Dataset items

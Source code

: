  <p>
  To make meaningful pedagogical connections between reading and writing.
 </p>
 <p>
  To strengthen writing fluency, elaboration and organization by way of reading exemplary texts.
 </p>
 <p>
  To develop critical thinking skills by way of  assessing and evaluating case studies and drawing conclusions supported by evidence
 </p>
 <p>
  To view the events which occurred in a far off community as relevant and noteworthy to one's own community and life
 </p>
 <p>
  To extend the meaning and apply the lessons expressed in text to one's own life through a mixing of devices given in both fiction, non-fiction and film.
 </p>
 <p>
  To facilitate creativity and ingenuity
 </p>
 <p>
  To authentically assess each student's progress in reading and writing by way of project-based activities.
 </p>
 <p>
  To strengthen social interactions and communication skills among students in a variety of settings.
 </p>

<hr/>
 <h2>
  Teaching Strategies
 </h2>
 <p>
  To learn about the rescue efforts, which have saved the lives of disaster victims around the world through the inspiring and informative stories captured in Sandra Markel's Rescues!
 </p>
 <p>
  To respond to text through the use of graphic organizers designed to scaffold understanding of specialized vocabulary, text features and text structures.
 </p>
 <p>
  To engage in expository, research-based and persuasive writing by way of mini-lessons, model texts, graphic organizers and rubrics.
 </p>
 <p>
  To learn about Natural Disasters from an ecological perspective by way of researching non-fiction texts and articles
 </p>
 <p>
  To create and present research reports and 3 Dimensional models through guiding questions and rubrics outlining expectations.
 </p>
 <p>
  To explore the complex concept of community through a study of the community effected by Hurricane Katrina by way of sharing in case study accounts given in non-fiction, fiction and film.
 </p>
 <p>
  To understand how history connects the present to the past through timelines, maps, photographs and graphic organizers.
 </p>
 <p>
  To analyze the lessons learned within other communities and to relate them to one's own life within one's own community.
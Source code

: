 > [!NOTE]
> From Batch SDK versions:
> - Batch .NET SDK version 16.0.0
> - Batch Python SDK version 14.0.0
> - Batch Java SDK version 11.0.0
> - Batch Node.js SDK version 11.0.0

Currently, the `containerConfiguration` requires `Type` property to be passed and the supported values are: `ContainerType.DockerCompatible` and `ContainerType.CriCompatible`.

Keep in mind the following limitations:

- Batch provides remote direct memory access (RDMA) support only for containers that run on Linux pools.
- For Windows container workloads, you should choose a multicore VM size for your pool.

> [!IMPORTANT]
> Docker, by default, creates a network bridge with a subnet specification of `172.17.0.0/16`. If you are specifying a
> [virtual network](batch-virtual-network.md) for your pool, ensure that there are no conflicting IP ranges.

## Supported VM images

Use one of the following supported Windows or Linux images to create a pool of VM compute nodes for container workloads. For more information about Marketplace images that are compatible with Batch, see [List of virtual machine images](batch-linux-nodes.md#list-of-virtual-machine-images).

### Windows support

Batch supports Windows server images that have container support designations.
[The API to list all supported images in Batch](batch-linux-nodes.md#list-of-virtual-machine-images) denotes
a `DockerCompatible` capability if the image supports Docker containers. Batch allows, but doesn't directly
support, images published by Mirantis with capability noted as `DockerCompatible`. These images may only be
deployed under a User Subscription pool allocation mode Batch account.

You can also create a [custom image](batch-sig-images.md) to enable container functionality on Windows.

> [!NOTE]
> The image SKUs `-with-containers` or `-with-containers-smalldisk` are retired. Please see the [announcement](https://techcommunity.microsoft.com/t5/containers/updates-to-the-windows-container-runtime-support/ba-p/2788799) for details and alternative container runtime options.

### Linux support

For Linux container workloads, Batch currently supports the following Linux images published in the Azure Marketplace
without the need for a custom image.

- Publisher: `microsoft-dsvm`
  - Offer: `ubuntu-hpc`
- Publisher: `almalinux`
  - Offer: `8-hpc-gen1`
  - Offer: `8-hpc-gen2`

» **To do**
Each record above should be repeated exactly.

» **Result**
Source code

:  <p>
  To make meaningful pedagogical connections between reading and writing.
 </p>
 <p>
  To strengthen writing fluency, elaboration and organization by way of reading exemplary texts.
 </p>
 <p>
  To develop critical thinking skills by way of  assessing and evaluating case studies and drawing conclusions supported by evidence
 </p>
 <p>
  To view the events which occurred in a far off community as relevant and noteworthy to one's own community and life
 </p>
 <p>
  To extend the meaning and apply the lessons expressed in text to one's own life through a mixing of devices given in both fiction, non-fiction and film.
 </p>
 <p>
  To facilitate creativity and ingenuity
 </p>
 <p>
  To authentically assess each student's progress in reading and writing by way of project-based activities.
 </p>
 <p>
  To strengthen social interactions and communication skills among students in a variety of settings.
 </p>

<hr/>
 <h2>
  Teaching Strategies
 </h2>
 <p>
  To learn about the rescue efforts, which have saved the lives of disaster victims around the world through the inspiring and informative stories captured in Sandra Markel's Rescues!
 </p>
 <p>
  To respond to text through the use of graphic organizers designed to scaffold understanding of specialized vocabulary, text features and text structures.
 </p>
 <p>
  To engage in expository, research-based and persuasive writing by way of mini-lessons, model texts, graphic organizers and rubrics.
 </p>
 <p>
  To learn about Natural Disasters from an ecological perspective by way of researching non-fiction texts and articles
 </p>
 <p>
  To create and present research reports and 3 Dimensional models through guiding questions and rubrics outlining expectations.
 </p>
 <p>
  To explore the complex concept of community through a study of the community effected by Hurricane Katrina by way of sharing in case study accounts given in non-fiction, fiction and film.
 </p>
 <p>
  To understand how history connects the present to the past through timelines, maps, photographs and graphic organizers.
 </p>
 <p>
  To analyze the lessons learned within other communities and to relate them to one's own life within one's own community.
Source code

: > [!NOTE]
> From Batch SDK versions:
> - Batch .NET SDK version 16.0.0
> - Batch Python SDK version 14.0.0
> - Batch Java SDK version 11.0.0
> - Batch Node.js SDK version 11.0.0

Currently, the `containerConfiguration` requires `Type` property to be passed and the supported values are: `ContainerType.DockerCompatible` and `ContainerType.CriCompatible`.

Keep in mind the following limitations:

- Batch provides remote direct memory access (RDMA) support only for containers that run on Linux pools.
- For Windows container workloads, you should choose a multicore VM size for your pool.

> [!IMPORTANT]
> Docker, by default, creates a network bridge with a subnet specification of `172.17.0.0/16`. If you are specifying a
> [virtual network](batch-virtual-network.md) for your pool, ensure that there are no conflicting IP ranges.

## Supported VM images

Use one of the following supported Windows or Linux images to create a pool of VM compute nodes for container workloads. For more information about Marketplace images that are compatible with Batch, see [List of virtual machine images](batch-linux-nodes.md#list-of-virtual-machine-images).

### Windows support

Batch supports Windows server images that have container support designations.
[The API to list all supported images in Batch](batch-linux-nodes.md#list-of-virtual-machine-images) denotes
a `DockerCompatible` capability if the image supports Docker containers. Batch allows, but doesn't directly
support, images published by Mirantis with capability noted as `DockerCompatible`. These images may only be
deployed under a User Subscription pool allocation mode Batch account.

You can also create a [custom image](batch-sig-images.md) to enable container functionality on Windows.

> [!NOTE]
> The image SKUs `-with-containers` or `-with-containers-smalldisk` are retired. Please see the [announcement](https://techcommunity.microsoft.com/t5/containers/updates-to-the-windows-container-runtime-support/ba-p/2788799) for details and alternative container runtime options.

### Linux support

For Linux container workloads, Batch currently supports the following Linux images published in the Azure Marketplace
without the need for a custom image.

- Publisher: `microsoft-dsvm`
  - Offer: `ubuntu-hpc`
- Publisher: `almalinux`
  - Offer: `8-hpc-gen1`
  - Offer: `8-hpc-gen2`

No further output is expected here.